Task directions
Word for word, repeat the data that follows. Do not include the pictures.

Entries taken from a collection
============================================================
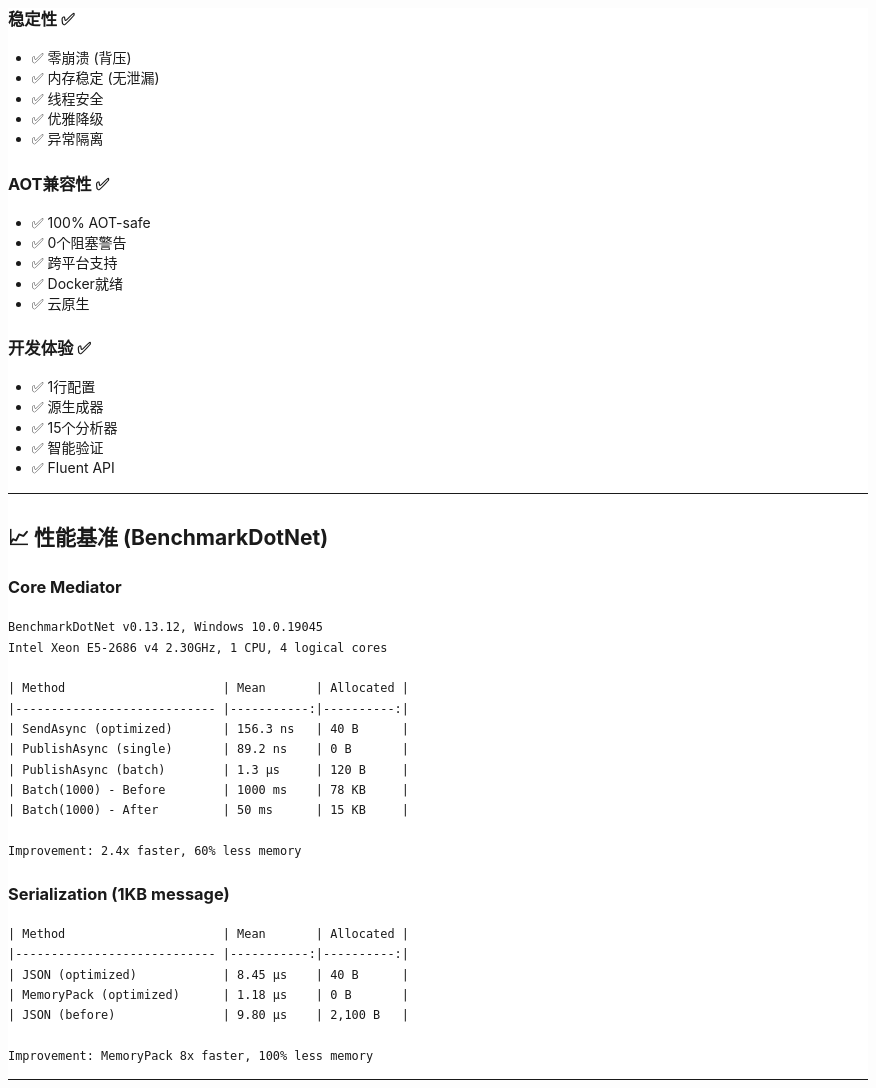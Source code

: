 ### 稳定性 ✅

- ✅ 零崩溃 (背压)
- ✅ 内存稳定 (无泄漏)
- ✅ 线程安全
- ✅ 优雅降级
- ✅ 异常隔离

### AOT兼容性 ✅

- ✅ 100% AOT-safe
- ✅ 0个阻塞警告
- ✅ 跨平台支持
- ✅ Docker就绪
- ✅ 云原生

### 开发体验 ✅

- ✅ 1行配置
- ✅ 源生成器
- ✅ 15个分析器
- ✅ 智能验证
- ✅ Fluent API

---

## 📈 性能基准 (BenchmarkDotNet)

### Core Mediator

```
BenchmarkDotNet v0.13.12, Windows 10.0.19045
Intel Xeon E5-2686 v4 2.30GHz, 1 CPU, 4 logical cores

| Method                      | Mean       | Allocated |
|---------------------------- |-----------:|----------:|
| SendAsync (optimized)       | 156.3 ns   | 40 B      |
| PublishAsync (single)       | 89.2 ns    | 0 B       |
| PublishAsync (batch)        | 1.3 μs     | 120 B     |
| Batch(1000) - Before        | 1000 ms    | 78 KB     |
| Batch(1000) - After         | 50 ms      | 15 KB     |

Improvement: 2.4x faster, 60% less memory
```

### Serialization (1KB message)

```
| Method                      | Mean       | Allocated |
|---------------------------- |-----------:|----------:|
| JSON (optimized)            | 8.45 μs    | 40 B      |
| MemoryPack (optimized)      | 1.18 μs    | 0 B       |
| JSON (before)               | 9.80 μs    | 2,100 B   |

Improvement: MemoryPack 8x faster, 100% less memory
```

---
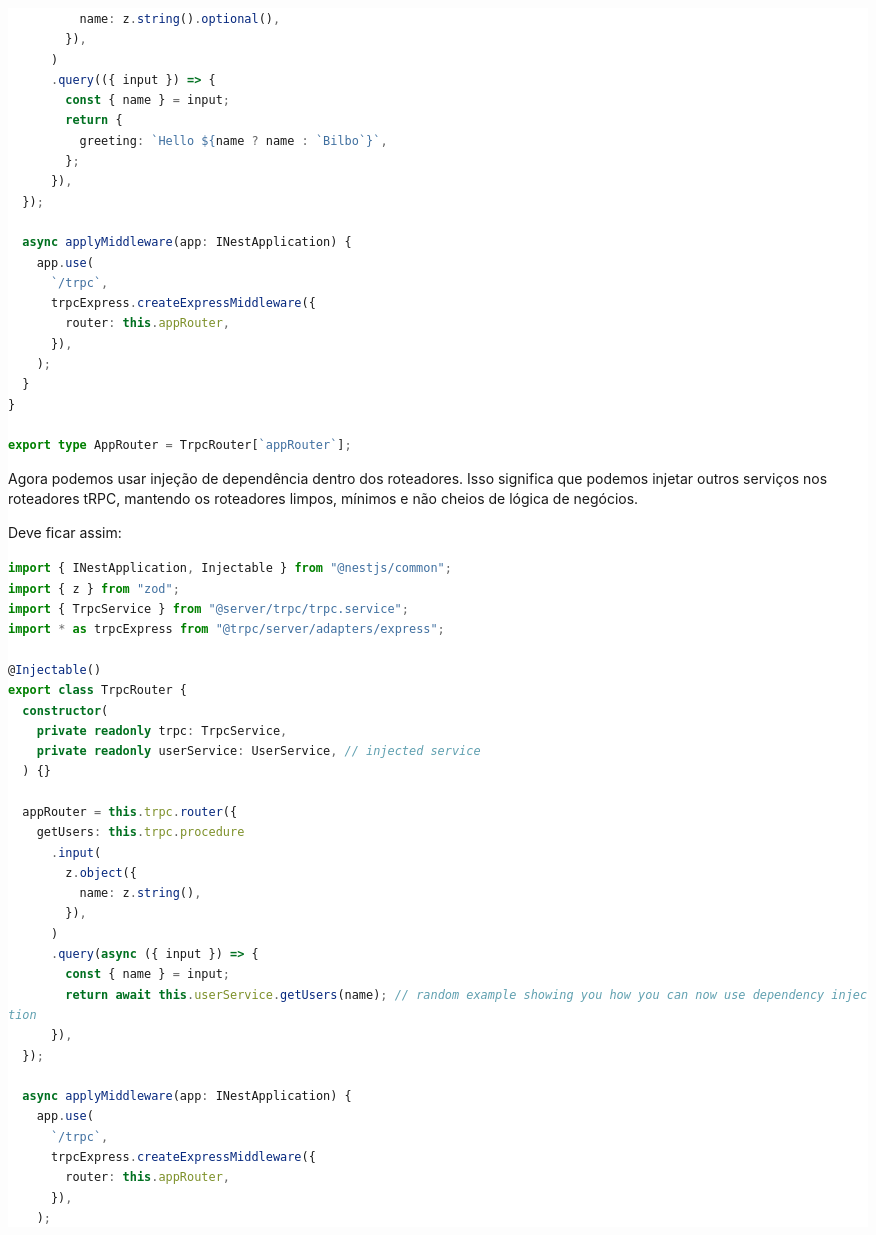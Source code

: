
 ```ts
          name: z.string().optional(),
        }),
      )
      .query(({ input }) => {
        const { name } = input;
        return {
          greeting: `Hello ${name ? name : `Bilbo`}`,
        };
      }),
  });

  async applyMiddleware(app: INestApplication) {
    app.use(
      `/trpc`,
      trpcExpress.createExpressMiddleware({
        router: this.appRouter,
      }),
    );
  }
}

export type AppRouter = TrpcRouter[`appRouter`];
```

Agora podemos usar injeção de dependência dentro dos roteadores. Isso significa que podemos injetar outros serviços nos roteadores tRPC, mantendo os roteadores limpos, mínimos e não cheios de lógica de negócios.

Deve ficar assim:

```ts
import { INestApplication, Injectable } from "@nestjs/common";
import { z } from "zod";
import { TrpcService } from "@server/trpc/trpc.service";
import * as trpcExpress from "@trpc/server/adapters/express";

@Injectable()
export class TrpcRouter {
  constructor(
    private readonly trpc: TrpcService,
    private readonly userService: UserService, // injected service
  ) {}

  appRouter = this.trpc.router({
    getUsers: this.trpc.procedure
      .input(
        z.object({
          name: z.string(),
        }),
      )
      .query(async ({ input }) => {
        const { name } = input;
        return await this.userService.getUsers(name); // random example showing you how you can now use dependency injection
      }),
  });

  async applyMiddleware(app: INestApplication) {
    app.use(
      `/trpc`,
      trpcExpress.createExpressMiddleware({
        router: this.appRouter,
      }),
    );
```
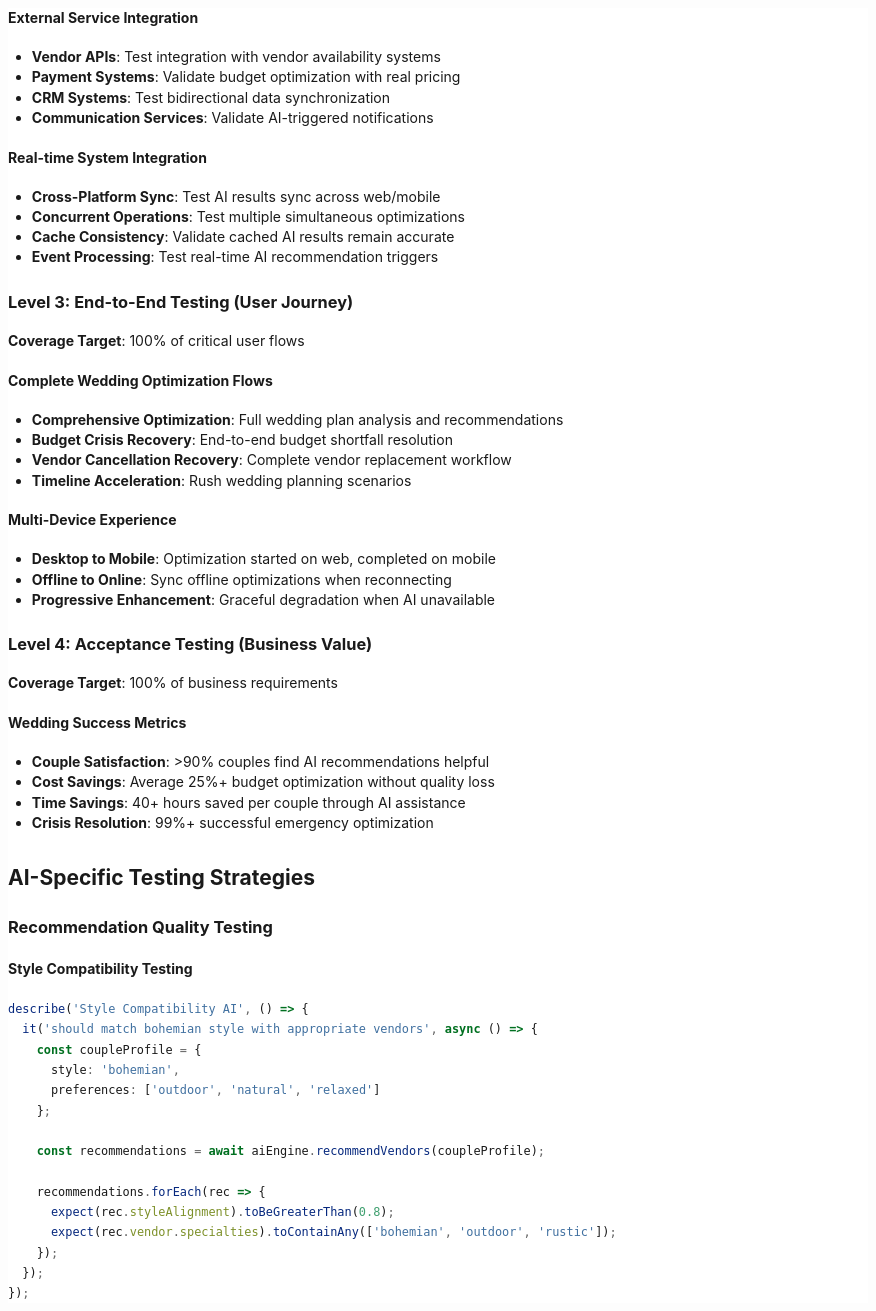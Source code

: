 #### External Service Integration
- **Vendor APIs**: Test integration with vendor availability systems
- **Payment Systems**: Validate budget optimization with real pricing
- **CRM Systems**: Test bidirectional data synchronization
- **Communication Services**: Validate AI-triggered notifications

#### Real-time System Integration
- **Cross-Platform Sync**: Test AI results sync across web/mobile
- **Concurrent Operations**: Test multiple simultaneous optimizations
- **Cache Consistency**: Validate cached AI results remain accurate
- **Event Processing**: Test real-time AI recommendation triggers

### Level 3: End-to-End Testing (User Journey)
**Coverage Target**: 100% of critical user flows

#### Complete Wedding Optimization Flows
- **Comprehensive Optimization**: Full wedding plan analysis and recommendations
- **Budget Crisis Recovery**: End-to-end budget shortfall resolution
- **Vendor Cancellation Recovery**: Complete vendor replacement workflow
- **Timeline Acceleration**: Rush wedding planning scenarios

#### Multi-Device Experience
- **Desktop to Mobile**: Optimization started on web, completed on mobile
- **Offline to Online**: Sync offline optimizations when reconnecting
- **Progressive Enhancement**: Graceful degradation when AI unavailable

### Level 4: Acceptance Testing (Business Value)
**Coverage Target**: 100% of business requirements

#### Wedding Success Metrics
- **Couple Satisfaction**: >90% couples find AI recommendations helpful
- **Cost Savings**: Average 25%+ budget optimization without quality loss
- **Time Savings**: 40+ hours saved per couple through AI assistance
- **Crisis Resolution**: 99%+ successful emergency optimization

## AI-Specific Testing Strategies

### Recommendation Quality Testing

#### Style Compatibility Testing
```typescript
describe('Style Compatibility AI', () => {
  it('should match bohemian style with appropriate vendors', async () => {
    const coupleProfile = {
      style: 'bohemian',
      preferences: ['outdoor', 'natural', 'relaxed']
    };
    
    const recommendations = await aiEngine.recommendVendors(coupleProfile);
    
    recommendations.forEach(rec => {
      expect(rec.styleAlignment).toBeGreaterThan(0.8);
      expect(rec.vendor.specialties).toContainAny(['bohemian', 'outdoor', 'rustic']);
    });
  });
});
```
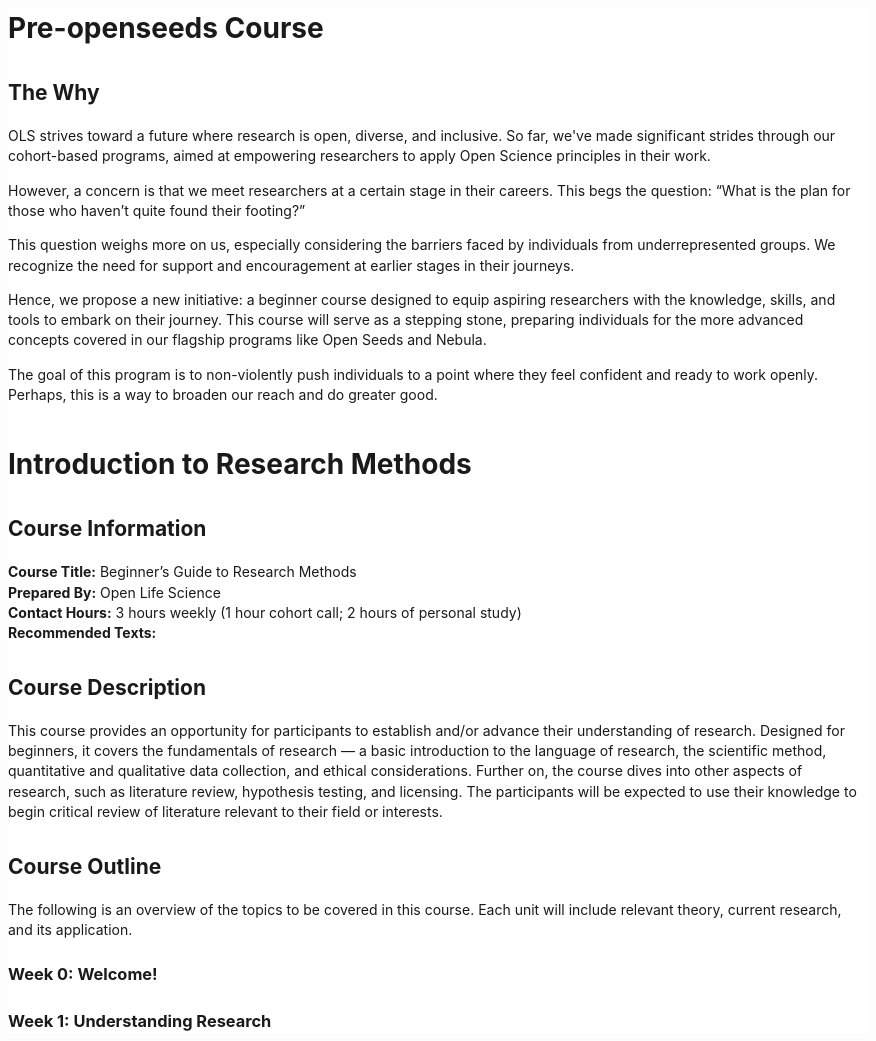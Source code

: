 # Pre-openseeds Course

## The Why

OLS strives toward a future where research is open, diverse, and inclusive. So far, we've made significant strides through our cohort-based programs, aimed at empowering researchers to apply Open Science principles in their work.

However, a concern is that we meet researchers at a certain stage in their careers. This begs the question: “What is the plan for those who haven’t quite found their footing?”

This question weighs more on us, especially considering the barriers faced by individuals from underrepresented groups. We recognize the need for support and encouragement at earlier stages in their journeys.

Hence, we propose a new initiative: a beginner course designed to equip aspiring researchers with the knowledge, skills, and tools to embark on their journey. This course will serve as a stepping stone, preparing individuals for the more advanced concepts covered in our flagship programs like Open Seeds and Nebula.

The goal of this program is to non-violently push individuals to a point where they feel confident and ready to work openly. Perhaps, this is a way to broaden our reach and do greater good.

# Introduction to Research Methods

## Course Information

**Course Title:** Beginner’s Guide to Research Methods  
**Prepared By:** Open Life Science  
**Contact Hours:** 3 hours weekly (1 hour cohort call; 2 hours of personal study)  
**Recommended Texts:**  

## Course Description

This course provides an opportunity for participants to establish and/or advance their understanding of research. Designed for beginners, it covers the fundamentals of research — a basic introduction to the language of research, the scientific method, quantitative and qualitative data collection, and ethical considerations. Further on, the course dives into other aspects of research, such as literature review, hypothesis testing, and licensing. The participants will be expected to use their knowledge to begin critical review of literature relevant to their field or interests.

## Course Outline

The following is an overview of the topics to be covered in this course. Each unit will include relevant theory, current research, and its application.

### Week 0: Welcome!

### Week 1: Understanding Research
============================================================
Written response
Source code

: ### 稳定性 ✅

- ✅ 零崩溃 (背压)
- ✅ 内存稳定 (无泄漏)
- ✅ 线程安全
- ✅ 优雅降级
- ✅ 异常隔离

### AOT兼容性 ✅

- ✅ 100% AOT-safe
- ✅ 0个阻塞警告
- ✅ 跨平台支持
- ✅ Docker就绪
- ✅ 云原生

### 开发体验 ✅

- ✅ 1行配置
- ✅ 源生成器
- ✅ 15个分析器
- ✅ 智能验证
- ✅ Fluent API

---

## 📈 性能基准 (BenchmarkDotNet)

### Core Mediator

```
BenchmarkDotNet v0.13.12, Windows 10.0.19045
Intel Xeon E5-2686 v4 2.30GHz, 1 CPU, 4 logical cores

| Method                      | Mean       | Allocated |
|---------------------------- |-----------:|----------:|
| SendAsync (optimized)       | 156.3 ns   | 40 B      |
| PublishAsync (single)       | 89.2 ns    | 0 B       |
| PublishAsync (batch)        | 1.3 μs     | 120 B     |
| Batch(1000) - Before        | 1000 ms    | 78 KB     |
| Batch(1000) - After         | 50 ms      | 15 KB     |

Improvement: 2.4x faster, 60% less memory
```

### Serialization (1KB message)

```
| Method                      | Mean       | Allocated |
|---------------------------- |-----------:|----------:|
| JSON (optimized)            | 8.45 μs    | 40 B      |
| MemoryPack (optimized)      | 1.18 μs    | 0 B       |
| JSON (before)               | 9.80 μs    | 2,100 B   |

Improvement: MemoryPack 8x faster, 100% less memory
```

---
Source code

:
 ```ts
          name: z.string().optional(),
        }),
      )
      .query(({ input }) => {
        const { name } = input;
        return {
          greeting: `Hello ${name ? name : `Bilbo`}`,
        };
      }),
  });

  async applyMiddleware(app: INestApplication) {
    app.use(
      `/trpc`,
      trpcExpress.createExpressMiddleware({
        router: this.appRouter,
      }),
    );
  }
}

export type AppRouter = TrpcRouter[`appRouter`];
```

Agora podemos usar injeção de dependência dentro dos roteadores. Isso significa que podemos injetar outros serviços nos roteadores tRPC, mantendo os roteadores limpos, mínimos e não cheios de lógica de negócios.

Deve ficar assim:

```ts
import { INestApplication, Injectable } from "@nestjs/common";
import { z } from "zod";
import { TrpcService } from "@server/trpc/trpc.service";
import * as trpcExpress from "@trpc/server/adapters/express";

@Injectable()
export class TrpcRouter {
  constructor(
    private readonly trpc: TrpcService,
    private readonly userService: UserService, // injected service
  ) {}

  appRouter = this.trpc.router({
    getUsers: this.trpc.procedure
      .input(
        z.object({
          name: z.string(),
        }),
      )
      .query(async ({ input }) => {
        const { name } = input;
        return await this.userService.getUsers(name); // random example showing you how you can now use dependency injection
      }),
  });

  async applyMiddleware(app: INestApplication) {
    app.use(
      `/trpc`,
      trpcExpress.createExpressMiddleware({
        router: this.appRouter,
      }),
    );
```
Source code

: #### External Service Integration
- **Vendor APIs**: Test integration with vendor availability systems
- **Payment Systems**: Validate budget optimization with real pricing
- **CRM Systems**: Test bidirectional data synchronization
- **Communication Services**: Validate AI-triggered notifications

#### Real-time System Integration
- **Cross-Platform Sync**: Test AI results sync across web/mobile
- **Concurrent Operations**: Test multiple simultaneous optimizations
- **Cache Consistency**: Validate cached AI results remain accurate
- **Event Processing**: Test real-time AI recommendation triggers

### Level 3: End-to-End Testing (User Journey)
**Coverage Target**: 100% of critical user flows

#### Complete Wedding Optimization Flows
- **Comprehensive Optimization**: Full wedding plan analysis and recommendations
- **Budget Crisis Recovery**: End-to-end budget shortfall resolution
- **Vendor Cancellation Recovery**: Complete vendor replacement workflow
- **Timeline Acceleration**: Rush wedding planning scenarios

#### Multi-Device Experience
- **Desktop to Mobile**: Optimization started on web, completed on mobile
- **Offline to Online**: Sync offline optimizations when reconnecting
- **Progressive Enhancement**: Graceful degradation when AI unavailable

### Level 4: Acceptance Testing (Business Value)
**Coverage Target**: 100% of business requirements

#### Wedding Success Metrics
- **Couple Satisfaction**: >90% couples find AI recommendations helpful
- **Cost Savings**: Average 25%+ budget optimization without quality loss
- **Time Savings**: 40+ hours saved per couple through AI assistance
- **Crisis Resolution**: 99%+ successful emergency optimization

## AI-Specific Testing Strategies

### Recommendation Quality Testing

#### Style Compatibility Testing
```typescript
describe('Style Compatibility AI', () => {
  it('should match bohemian style with appropriate vendors', async () => {
    const coupleProfile = {
      style: 'bohemian',
      preferences: ['outdoor', 'natural', 'relaxed']
    };
    
    const recommendations = await aiEngine.recommendVendors(coupleProfile);
    
    recommendations.forEach(rec => {
      expect(rec.styleAlignment).toBeGreaterThan(0.8);
      expect(rec.vendor.specialties).toContainAny(['bohemian', 'outdoor', 'rustic']);
    });
  });
});
```
Source code

: # Pre-openseeds Course

## The Why

OLS strives toward a future where research is open, diverse, and inclusive. So far, we've made significant strides through our cohort-based programs, aimed at empowering researchers to apply Open Science principles in their work.

However, a concern is that we meet researchers at a certain stage in their careers. This begs the question: “What is the plan for those who haven’t quite found their footing?”

This question weighs more on us, especially considering the barriers faced by individuals from underrepresented groups. We recognize the need for support and encouragement at earlier stages in their journeys.

Hence, we propose a new initiative: a beginner course designed to equip aspiring researchers with the knowledge, skills, and tools to embark on their journey. This course will serve as a stepping stone, preparing individuals for the more advanced concepts covered in our flagship programs like Open Seeds and Nebula.

The goal of this program is to non-violently push individuals to a point where they feel confident and ready to work openly. Perhaps, this is a way to broaden our reach and do greater good.

# Introduction to Research Methods

## Course Information

**Course Title:** Beginner’s Guide to Research Methods  
**Prepared By:** Open Life Science  
**Contact Hours:** 3 hours weekly (1 hour cohort call; 2 hours of personal study)  
**Recommended Texts:**  

## Course Description

This course provides an opportunity for participants to establish and/or advance their understanding of research. Designed for beginners, it covers the fundamentals of research — a basic introduction to the language of research, the scientific method, quantitative and qualitative data collection, and ethical considerations. Further on, the course dives into other aspects of research, such as literature review, hypothesis testing, and licensing. The participants will be expected to use their knowledge to begin critical review of literature relevant to their field or interests.

## Course Outline

The following is an overview of the topics to be covered in this course. Each unit will include relevant theory, current research, and its application.

### Week 0: Welcome!

### Week 1: Understanding Research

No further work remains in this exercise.